*GOAL OF THE EXERCISE*. Search the records below for the string "Docker", and report each line that contains it.

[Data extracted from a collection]
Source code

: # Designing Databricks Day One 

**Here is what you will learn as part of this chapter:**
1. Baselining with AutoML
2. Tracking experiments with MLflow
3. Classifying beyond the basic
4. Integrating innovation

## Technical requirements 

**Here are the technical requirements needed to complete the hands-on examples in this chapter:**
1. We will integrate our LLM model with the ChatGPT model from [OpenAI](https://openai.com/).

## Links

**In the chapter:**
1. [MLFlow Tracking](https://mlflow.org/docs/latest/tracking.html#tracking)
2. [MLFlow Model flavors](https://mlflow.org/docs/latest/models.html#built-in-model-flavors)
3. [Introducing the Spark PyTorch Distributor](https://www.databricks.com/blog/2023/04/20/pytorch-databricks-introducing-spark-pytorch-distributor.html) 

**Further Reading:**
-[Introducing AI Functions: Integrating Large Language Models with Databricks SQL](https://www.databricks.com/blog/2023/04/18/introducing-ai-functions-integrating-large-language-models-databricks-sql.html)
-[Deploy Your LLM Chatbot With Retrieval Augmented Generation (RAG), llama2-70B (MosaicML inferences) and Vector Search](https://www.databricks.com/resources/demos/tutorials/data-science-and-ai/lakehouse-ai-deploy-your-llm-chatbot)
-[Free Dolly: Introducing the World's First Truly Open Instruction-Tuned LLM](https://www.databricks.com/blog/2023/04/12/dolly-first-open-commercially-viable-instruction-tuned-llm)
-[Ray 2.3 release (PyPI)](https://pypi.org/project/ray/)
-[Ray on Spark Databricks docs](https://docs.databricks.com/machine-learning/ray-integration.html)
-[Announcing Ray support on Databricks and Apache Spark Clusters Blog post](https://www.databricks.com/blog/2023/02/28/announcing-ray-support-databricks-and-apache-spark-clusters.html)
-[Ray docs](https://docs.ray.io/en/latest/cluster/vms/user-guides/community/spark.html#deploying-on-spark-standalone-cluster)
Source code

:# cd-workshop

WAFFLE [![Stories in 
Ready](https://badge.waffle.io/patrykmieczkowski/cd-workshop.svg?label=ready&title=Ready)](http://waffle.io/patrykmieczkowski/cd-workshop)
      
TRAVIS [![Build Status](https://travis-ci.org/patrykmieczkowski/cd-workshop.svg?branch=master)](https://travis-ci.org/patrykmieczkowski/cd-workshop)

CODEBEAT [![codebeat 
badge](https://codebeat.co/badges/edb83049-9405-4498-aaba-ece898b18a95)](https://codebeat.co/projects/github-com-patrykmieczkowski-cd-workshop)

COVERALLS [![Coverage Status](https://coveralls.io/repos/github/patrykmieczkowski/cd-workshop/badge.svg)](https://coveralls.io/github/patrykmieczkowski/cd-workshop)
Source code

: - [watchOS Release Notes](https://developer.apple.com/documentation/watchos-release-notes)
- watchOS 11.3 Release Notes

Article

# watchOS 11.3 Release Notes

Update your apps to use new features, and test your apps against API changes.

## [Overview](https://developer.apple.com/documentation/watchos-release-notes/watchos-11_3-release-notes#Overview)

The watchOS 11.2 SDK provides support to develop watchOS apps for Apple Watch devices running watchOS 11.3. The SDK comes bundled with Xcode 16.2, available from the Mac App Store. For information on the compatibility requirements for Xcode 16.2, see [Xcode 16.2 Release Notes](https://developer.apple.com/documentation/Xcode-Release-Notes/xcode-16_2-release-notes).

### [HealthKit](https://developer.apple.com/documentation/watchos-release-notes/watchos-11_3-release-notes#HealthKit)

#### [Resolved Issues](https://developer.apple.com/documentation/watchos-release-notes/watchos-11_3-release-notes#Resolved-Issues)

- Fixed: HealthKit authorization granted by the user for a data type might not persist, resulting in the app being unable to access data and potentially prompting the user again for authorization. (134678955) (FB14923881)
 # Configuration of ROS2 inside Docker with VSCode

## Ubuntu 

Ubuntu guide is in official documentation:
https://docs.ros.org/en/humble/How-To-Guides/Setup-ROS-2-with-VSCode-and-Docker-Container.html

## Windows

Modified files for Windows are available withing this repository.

*PROBLEM SOLUTION*.
 # Configuration of ROS2 inside Docker with VSCode
https://docs.ros.org/en/humble/How-To-Guides/Setup-ROS-2-with-VSCode-and-Docker-Container.html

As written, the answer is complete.